A wiring pattern made of a metal layer provided Te, on the low elastic modulus layer, patterning the metal layer
Accordingly , a semiconductor device is provided , which is formed at the same time as the wiring pattern and has a marking for external recognition after completion. 2. The semiconductor device according to claim 1, wherein the marking includes a mark indicating an attribute of a semiconductor device, a mark indicating a wiring pattern number , an alignment mark for the semiconductor device, and the semiconductor device. A semiconductor device characterized by being at least one of an alignment mark for alignment. 3. The semiconductor device according to claim 1, wherein each of the components of the marking has a size of 0.2 mm or more. 4. The semiconductor device according to claim 1, wherein a part of the wiring pattern functions as an external electrode terminal for inputting / outputting a signal to / from the outside of the semiconductor device. A semiconductor device characterized by the above. 5. The semiconductor device according to claim 4, further comprising a protruding electrode on the external electrode terminal. 6. The semiconductor device according to claim 4 or 5, wherein a protective film made of an insulating material is formed on the main surface so as to cover a portion other than a portion including the external electrode terminals and the marking. A semiconductor device further comprising: 7. The semiconductor device according to claim 4, further comprising a transparent resin layer formed of an insulating material on the main surface so as to cover portions other than the external electrode terminal portion. A semiconductor device characterized by: 8. The semiconductor device according to claim 4, wherein among the external electrode terminals, a predetermined external electrode terminal has a different shape or size from other external electrode terminals. apparatus. 9. A main surface of a semiconductor chip having electrodes,
Form a low elastic modulus layer that is opened to expose the electrodes.
And a step of forming the main surface of the semiconductor chip and the low elastic modulus layer.
Forming a metal layer by patterning the metal layer and patterning the metal layer
A wiring pattern extending over the main surface of the chip and the low elastic modulus layer.
Marking on the low modulus layer at the same time as forming
And a step of forming a semiconductor device.
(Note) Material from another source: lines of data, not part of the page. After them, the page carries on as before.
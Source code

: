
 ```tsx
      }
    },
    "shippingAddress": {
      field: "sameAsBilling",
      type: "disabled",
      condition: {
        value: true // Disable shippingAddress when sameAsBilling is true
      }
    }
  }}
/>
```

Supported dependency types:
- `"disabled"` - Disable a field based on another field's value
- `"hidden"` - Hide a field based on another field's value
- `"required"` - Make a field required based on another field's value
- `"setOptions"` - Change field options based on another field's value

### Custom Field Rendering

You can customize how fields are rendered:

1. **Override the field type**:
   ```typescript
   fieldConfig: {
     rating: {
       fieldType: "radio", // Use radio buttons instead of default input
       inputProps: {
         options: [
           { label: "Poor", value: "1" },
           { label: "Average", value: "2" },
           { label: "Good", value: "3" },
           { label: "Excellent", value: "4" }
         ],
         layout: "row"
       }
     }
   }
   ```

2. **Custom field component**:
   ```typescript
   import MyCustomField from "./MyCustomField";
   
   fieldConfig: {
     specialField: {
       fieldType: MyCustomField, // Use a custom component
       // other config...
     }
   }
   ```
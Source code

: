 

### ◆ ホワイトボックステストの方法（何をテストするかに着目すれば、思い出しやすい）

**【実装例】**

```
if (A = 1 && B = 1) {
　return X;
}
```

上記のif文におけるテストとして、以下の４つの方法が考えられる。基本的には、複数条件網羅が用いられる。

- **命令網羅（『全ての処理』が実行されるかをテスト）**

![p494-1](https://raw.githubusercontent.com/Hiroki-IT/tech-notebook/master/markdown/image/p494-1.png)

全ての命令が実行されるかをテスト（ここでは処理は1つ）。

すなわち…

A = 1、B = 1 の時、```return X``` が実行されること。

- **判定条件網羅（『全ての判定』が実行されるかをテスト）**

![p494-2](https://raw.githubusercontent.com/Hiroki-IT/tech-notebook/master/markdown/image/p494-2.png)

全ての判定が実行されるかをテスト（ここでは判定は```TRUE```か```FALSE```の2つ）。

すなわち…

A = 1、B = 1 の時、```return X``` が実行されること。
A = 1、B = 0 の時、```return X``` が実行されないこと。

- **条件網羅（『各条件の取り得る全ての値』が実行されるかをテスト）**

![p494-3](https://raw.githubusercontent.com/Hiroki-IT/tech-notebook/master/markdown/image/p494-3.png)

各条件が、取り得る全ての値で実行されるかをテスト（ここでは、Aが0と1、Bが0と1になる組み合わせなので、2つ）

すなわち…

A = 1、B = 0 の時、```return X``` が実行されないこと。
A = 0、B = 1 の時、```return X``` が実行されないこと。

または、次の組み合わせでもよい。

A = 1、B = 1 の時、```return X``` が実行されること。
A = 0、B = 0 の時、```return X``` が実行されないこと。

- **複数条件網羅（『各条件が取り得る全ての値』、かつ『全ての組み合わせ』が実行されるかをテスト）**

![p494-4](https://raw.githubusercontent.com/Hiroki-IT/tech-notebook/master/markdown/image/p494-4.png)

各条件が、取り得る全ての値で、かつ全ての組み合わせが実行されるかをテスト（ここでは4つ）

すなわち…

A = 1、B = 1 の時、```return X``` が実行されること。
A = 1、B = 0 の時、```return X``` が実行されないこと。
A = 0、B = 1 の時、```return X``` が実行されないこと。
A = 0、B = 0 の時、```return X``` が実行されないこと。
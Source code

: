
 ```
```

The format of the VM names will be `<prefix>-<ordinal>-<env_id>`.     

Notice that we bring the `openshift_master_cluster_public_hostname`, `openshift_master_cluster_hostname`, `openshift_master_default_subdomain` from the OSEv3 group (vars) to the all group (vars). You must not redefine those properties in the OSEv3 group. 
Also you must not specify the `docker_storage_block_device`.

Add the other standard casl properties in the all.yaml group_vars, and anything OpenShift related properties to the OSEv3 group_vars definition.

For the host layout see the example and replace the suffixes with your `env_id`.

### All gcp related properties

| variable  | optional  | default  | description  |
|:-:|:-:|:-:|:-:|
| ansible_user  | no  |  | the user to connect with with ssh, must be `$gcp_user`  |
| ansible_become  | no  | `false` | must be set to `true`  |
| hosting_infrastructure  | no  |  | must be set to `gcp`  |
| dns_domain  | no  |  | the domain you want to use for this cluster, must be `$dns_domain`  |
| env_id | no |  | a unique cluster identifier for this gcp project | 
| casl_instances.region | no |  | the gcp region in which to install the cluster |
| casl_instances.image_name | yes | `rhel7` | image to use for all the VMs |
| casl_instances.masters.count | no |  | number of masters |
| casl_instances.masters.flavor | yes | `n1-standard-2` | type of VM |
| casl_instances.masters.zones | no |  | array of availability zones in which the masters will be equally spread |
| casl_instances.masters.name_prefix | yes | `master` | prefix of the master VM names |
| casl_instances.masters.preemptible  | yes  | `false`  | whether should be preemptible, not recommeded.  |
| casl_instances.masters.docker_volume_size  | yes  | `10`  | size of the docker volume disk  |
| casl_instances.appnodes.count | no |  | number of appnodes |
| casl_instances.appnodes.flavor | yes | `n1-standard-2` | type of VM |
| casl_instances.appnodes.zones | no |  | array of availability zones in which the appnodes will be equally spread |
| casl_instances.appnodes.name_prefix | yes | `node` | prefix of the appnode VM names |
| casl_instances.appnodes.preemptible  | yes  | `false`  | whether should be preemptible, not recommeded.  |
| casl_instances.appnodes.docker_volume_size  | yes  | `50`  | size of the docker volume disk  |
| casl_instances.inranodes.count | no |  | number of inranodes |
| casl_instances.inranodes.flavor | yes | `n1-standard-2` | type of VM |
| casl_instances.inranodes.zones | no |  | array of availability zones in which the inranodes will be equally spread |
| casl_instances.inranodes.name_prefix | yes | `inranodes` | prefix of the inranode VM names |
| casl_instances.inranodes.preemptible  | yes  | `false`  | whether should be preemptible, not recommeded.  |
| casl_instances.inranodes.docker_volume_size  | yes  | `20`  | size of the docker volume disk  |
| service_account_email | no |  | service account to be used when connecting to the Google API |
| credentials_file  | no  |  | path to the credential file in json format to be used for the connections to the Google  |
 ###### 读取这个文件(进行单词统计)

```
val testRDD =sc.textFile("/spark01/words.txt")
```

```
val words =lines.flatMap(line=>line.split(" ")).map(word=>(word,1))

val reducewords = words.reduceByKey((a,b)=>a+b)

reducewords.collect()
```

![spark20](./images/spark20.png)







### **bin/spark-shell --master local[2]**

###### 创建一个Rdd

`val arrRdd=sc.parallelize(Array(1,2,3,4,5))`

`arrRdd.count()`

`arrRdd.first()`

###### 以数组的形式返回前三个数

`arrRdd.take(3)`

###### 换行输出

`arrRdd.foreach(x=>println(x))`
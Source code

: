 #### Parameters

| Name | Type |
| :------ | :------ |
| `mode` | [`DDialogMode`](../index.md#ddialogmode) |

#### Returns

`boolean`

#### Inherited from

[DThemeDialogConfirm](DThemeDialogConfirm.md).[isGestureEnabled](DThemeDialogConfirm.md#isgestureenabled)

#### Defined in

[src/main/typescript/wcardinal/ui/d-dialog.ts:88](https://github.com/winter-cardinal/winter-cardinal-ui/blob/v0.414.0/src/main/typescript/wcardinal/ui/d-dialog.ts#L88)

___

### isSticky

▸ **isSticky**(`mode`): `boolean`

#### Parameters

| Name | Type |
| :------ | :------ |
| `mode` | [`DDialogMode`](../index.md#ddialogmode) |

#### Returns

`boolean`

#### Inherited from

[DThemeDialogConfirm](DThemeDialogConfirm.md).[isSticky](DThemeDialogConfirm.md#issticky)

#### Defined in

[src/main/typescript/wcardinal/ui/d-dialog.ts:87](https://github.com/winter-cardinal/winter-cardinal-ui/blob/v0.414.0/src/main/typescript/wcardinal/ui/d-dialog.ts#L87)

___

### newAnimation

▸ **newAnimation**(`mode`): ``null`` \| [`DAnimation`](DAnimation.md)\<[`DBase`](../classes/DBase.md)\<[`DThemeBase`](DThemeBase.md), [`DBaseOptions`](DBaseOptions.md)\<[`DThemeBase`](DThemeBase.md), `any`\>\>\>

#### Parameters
A method of manufacturing a semiconductor device, which comprises continuously performing the step of forming the marking and the step of forming the marking. 10. The method of manufacturing a semiconductor device according to claim 9 , wherein in the step of forming the wiring pattern and the marking ,
A method of manufacturing a semiconductor device, comprising forming an external electrode terminal for inputting / outputting a signal to / from the outside of the semiconductor device in a part of the wiring pattern. 11. The method of manufacturing a semiconductor device according to claim 10 , further comprising the step of forming a protruding electrode on the external electrode terminal. 12. The method according to any one of claims 9 to 11.
In the method for manufacturing a semiconductor device described above, As the marking, a mark indicating the attribute of the semiconductor device
And a mark showing the wiring pattern number and an alignment mark
Forming at least any one of
Of manufacturing a semiconductor device.